In 2018, we found out that my father’s favorite holiday was Thanksgiving, so on July 13th of that year, we had Thanksgiving early. He had stage four cancer and his (ultimately accurate) estimation was that he would not have the cognition — or frankly, the pulse — to appreciate a Thanksgiving in November.

Everybody put their lives on hold that week, abandoning work responsibilities and making impromptu travel plans in order to gather for an ad hoc holiday. Finding a whole turkey in July was no small feat, but my aunt managed to procure one through our local butcher, though scarcity meant we were stuck with a bird three times larger than what we would prepare in any other year just so my dad could have a Norman Rockwell moment.

In July, the white noise of a football game to which nobody pays attention didn’t drone from the television, but since nobody pays attention to the game anyway, the distinction between a July Thanksgiving and November Thanksgiving was unnoticeable; we ignored the hospitality of every other room in the house and circled the kitchen like drones around a hive, we yelled at each other in warning to avoid discussing politics, we yelled at each other when we ignored each others warnings and ultimately discussed politics anyway, we prepared far more food than was reasonable to consume, and we sat down for a meal, all of us together, for the last time.

My father seldom indulged in the theatrics of a speech, but he broke precedent that day, and before we began our July meal, he thanked everyone for being there. It was the only time I saw my dad cry. When the meal commenced, he ate like a bird. He assembled his plate with next to nothing, and even those scant contents were hardly touched. I joked that it was just like my son of a bitch father to demand a huge meal when he knew damn well that his cancer would ensure he’d take two bites before pushing his plate aside.

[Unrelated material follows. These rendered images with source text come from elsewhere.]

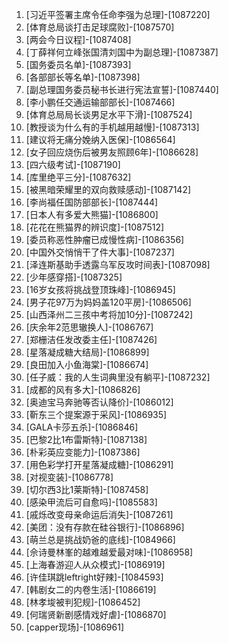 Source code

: 
1. [习近平签署主席令任命李强为总理]-[1087220]
1. [体育总局谈打击足球腐败]-[1087570]
1. [两会今日议程]-[1087408]
1. [丁薛祥何立峰张国清刘国中为副总理]-[1087387]
1. [国务委员名单]-[1087393]
1. [各部部长等名单]-[1087398]
1. [副总理国务委员秘书长进行宪法宣誓]-[1087440]
1. [李小鹏任交通运输部部长]-[1087466]
1. [体育总局局长谈男足水平下滑]-[1087524]
1. [教授谈为什么有的手机越用越慢]-[1087313]
1. [建议将无痛分娩纳入医保]-[1086564]
1. [女子回应烧伤后被男友照顾6年]-[1086628]
1. [四六级考试]-[1087190]
1. [库里绝平三分]-[1087632]
1. [被黑暗荣耀里的双向救赎感动]-[1087142]
1. [李尚福任国防部部长]-[1087444]
1. [日本人有多爱大熊猫]-[1086800]
1. [花花在熊猫界的辨识度]-[1087512]
1. [委员称恶性肿瘤已成慢性病]-[1086356]
1. [中国外交悄悄干了件大事]-[1087237]
1. [泽连斯基助手透露乌军反攻时间表]-[1087098]
1. [少年感穿搭]-[1087325]
1. [16岁女孩将挑战登顶珠峰]-[1086945]
1. [男子花97万为妈妈盖120平房]-[1086506]
1. [山西泽州二三孩中考将加10分]-[1087242]
1. [庆余年2范思辙换人]-[1086767]
1. [郑栅洁任发改委主任]-[1087426]
1. [星落凝成糖大结局]-[1086899]
1. [良田加入小鱼海棠]-[1086674]
1. [任子威：我的人生词典里没有躺平]-[1087232]
1. [成都的风有多大]-[1086826]
1. [奥迪宝马奔驰等否认降价]-[1086012]
1. [靳东三个提案源于采风]-[1086935]
1. [GALA卡莎五杀]-[1086846]
1. [巴黎2比1布雷斯特]-[1087138]
1. [朴彩英应变能力]-[1087386]
1. [用色彩学打开星落凝成糖]-[1086291]
1. [对视变装]-[1086778]
1. [切尔西3比1莱斯特]-[1087458]
1. [感染甲流后可自愈吗]-[1085583]
1. [戚烁改变母亲命运后消失]-[1087261]
1. [美团：没有存款在硅谷银行]-[1086896]
1. [萌兰总是挑战奶爸的底线]-[1084966]
1. [佘诗曼林峯的越难越爱最对味]-[1086958]
1. [上海春游迎人从众模式]-[1086919]
1. [许佳琪跳leftright好辣]-[1084593]
1. [韩剧女二的内卷生活]-[1086619]
1. [林孝埈被判犯规]-[1086452]
1. [何瑞贤新剧感情戏好虐]-[1086870]
1. [capper现场]-[1086961]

But it was never about the food.

By the time the November Thanksgiving rolled around, our family was down by one. We still gathered on the fourth Thursday of the month, but the holiday ritual felt hollow and unnecessary. It was as though we were repeating a wedding ceremony just because the groom’s cousin didn’t remember to charge the battery in the video camera. Our real Thanksgiving had already come and gone. When so many people sit down together to break bread that you have to daisy-chain the room with card tables and mismatched chairs, you’re already in the presence of grace, no matter the date.

This was the most important lesson I learned from my dad: family — its makeup, its rituals, and the manner with which we honor one another — is only what we make of it. The calendar is irrelevant. The practices of others are irrelevant. The whole of creation is not on tiptoe in anticipation of an arbitrary date. It is enough that we show gratitude to those that we love, whenever we can.

It is, in fact, the only thing that is ever enough.